*Problem to solve*
In this material, which lines include the string "into"? Show them.

○ ○ ○

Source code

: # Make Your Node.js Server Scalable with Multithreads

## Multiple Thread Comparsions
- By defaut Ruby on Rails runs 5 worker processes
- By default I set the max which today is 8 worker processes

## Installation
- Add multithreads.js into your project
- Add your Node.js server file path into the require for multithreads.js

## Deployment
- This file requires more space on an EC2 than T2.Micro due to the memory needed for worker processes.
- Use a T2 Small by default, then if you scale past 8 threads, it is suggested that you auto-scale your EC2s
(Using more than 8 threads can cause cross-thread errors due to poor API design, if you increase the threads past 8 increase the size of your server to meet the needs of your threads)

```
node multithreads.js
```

○ ○ ○

*Written response*
- Add multithreads.js into your project
- Add your Node.js server file path into the require for multithreads.js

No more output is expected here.